Exercise goal
Write the records out exactly, so that no picture remains in the copy.

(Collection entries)
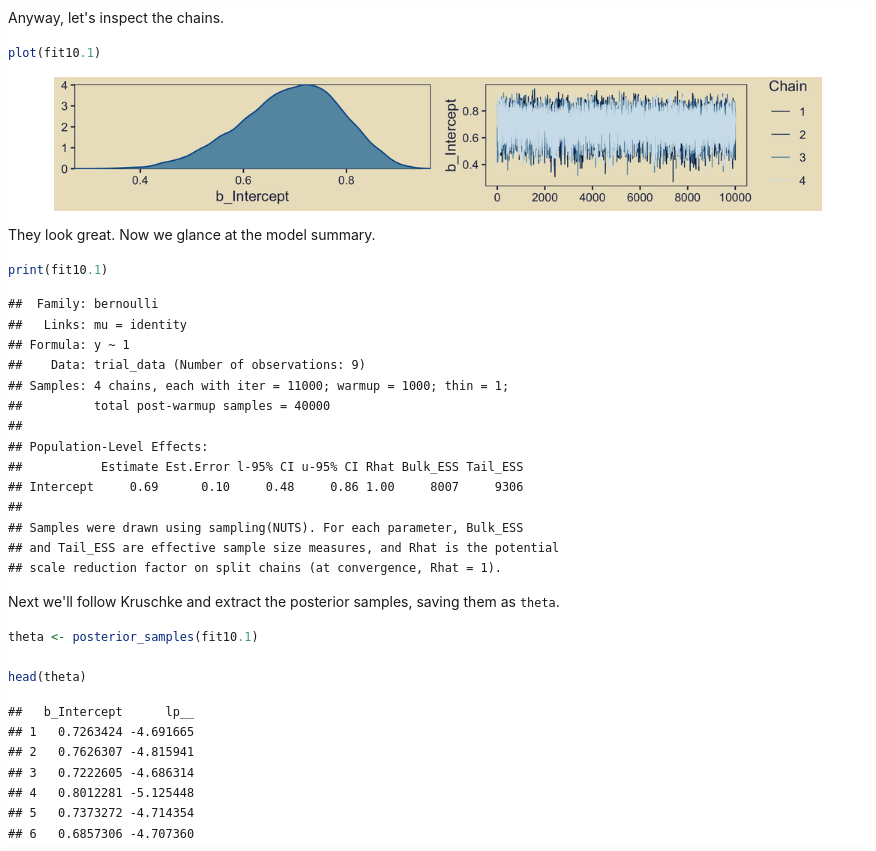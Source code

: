 Anyway, let's inspect the chains.


```r
plot(fit10.1)
```

<img src="10_files/figure-html/unnamed-chunk-36-1.png" width="768" style="display: block; margin: auto;" />

They look great. Now we glance at the model summary.


```r
print(fit10.1)
```

```
##  Family: bernoulli 
##   Links: mu = identity 
## Formula: y ~ 1 
##    Data: trial_data (Number of observations: 9) 
## Samples: 4 chains, each with iter = 11000; warmup = 1000; thin = 1;
##          total post-warmup samples = 40000
## 
## Population-Level Effects: 
##           Estimate Est.Error l-95% CI u-95% CI Rhat Bulk_ESS Tail_ESS
## Intercept     0.69      0.10     0.48     0.86 1.00     8007     9306
## 
## Samples were drawn using sampling(NUTS). For each parameter, Bulk_ESS
## and Tail_ESS are effective sample size measures, and Rhat is the potential
## scale reduction factor on split chains (at convergence, Rhat = 1).
```

Next we'll follow Kruschke and extract the posterior samples, saving them as `theta`.


```r
theta <- posterior_samples(fit10.1)

head(theta)
```

```
##   b_Intercept      lp__
## 1   0.7263424 -4.691665
## 2   0.7626307 -4.815941
## 3   0.7222605 -4.686314
## 4   0.8012281 -5.125448
## 5   0.7373272 -4.714354
## 6   0.6857306 -4.707360
```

Result
Source code

: Anyway, let's inspect the chains.


```r
plot(fit10.1)
```

<img src="10_files/figure-html/unnamed-chunk-36-1.png" width="768" style="display: block; margin: auto;" />

They look great. Now we glance at the model summary.


```r
print(fit10.1)
```

```
##  Family: bernoulli 
##   Links: mu = identity 
## Formula: y ~ 1 
##    Data: trial_data (Number of observations: 9) 
## Samples: 4 chains, each with iter = 11000; warmup = 1000; thin = 1;
##          total post-warmup samples = 40000
## 
## Population-Level Effects: 
##           Estimate Est.Error l-95% CI u-95% CI Rhat Bulk_ESS Tail_ESS
## Intercept     0.69      0.10     0.48     0.86 1.00     8007     9306
## 
## Samples were drawn using sampling(NUTS). For each parameter, Bulk_ESS
## and Tail_ESS are effective sample size measures, and Rhat is the potential
## scale reduction factor on split chains (at convergence, Rhat = 1).
```

Next we'll follow Kruschke and extract the posterior samples, saving them as `theta`.


```r
theta <- posterior_samples(fit10.1)

head(theta)
```

```
##   b_Intercept      lp__
## 1   0.7263424 -4.691665
## 2   0.7626307 -4.815941
## 3   0.7222605 -4.686314
## 4   0.8012281 -5.125448
## 5   0.7373272 -4.714354
## 6   0.6857306 -4.707360
```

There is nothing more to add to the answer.